- Opening Delimiter -

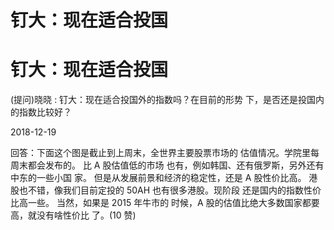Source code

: # 钉大：现在适合投国

# 钉大：现在适合投国

(提问)晓晓 : 钉大：现在适合投国外的指数吗？在目前的形势 下，是否还是投国内的指数比较好？

2018-12-19

回答：下面这个图是截止到上周末，全世界主要股票市场的 估值情况。学院里每周末都会发布的。 比 A 股估值低的市场 也有，例如韩国、还有俄罗斯，另外还有中东的一些小国 家。 但是从发展前景和经济的稳定性，还是 A 股性价比高。 港股也不错，像我们目前定投的 50AH 也有很多港股。现阶段 还是国内的指数性价比高一些。 当然，如果是 2015 年牛市的 时候，A 股的估值比绝大多数国家都要高，就没有啥性价比 了。(10 赞)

- Closing Delimiter -

The answer is the whole listing above, written out verbatim, without its pictures.

Source code

: # 钉大：现在适合投国

# 钉大：现在适合投国

(提问)晓晓 : 钉大：现在适合投国外的指数吗？在目前的形势 下，是否还是投国内的指数比较好？

2018-12-19

回答：下面这个图是截止到上周末，全世界主要股票市场的 估值情况。学院里每周末都会发布的。 比 A 股估值低的市场 也有，例如韩国、还有俄罗斯，另外还有中东的一些小国 家。 但是从发展前景和经济的稳定性，还是 A 股性价比高。 港股也不错，像我们目前定投的 50AH 也有很多港股。现阶段 还是国内的指数性价比高一些。 当然，如果是 2015 年牛市的 时候，A 股的估值比绝大多数国家都要高，就没有啥性价比 了。(10 赞)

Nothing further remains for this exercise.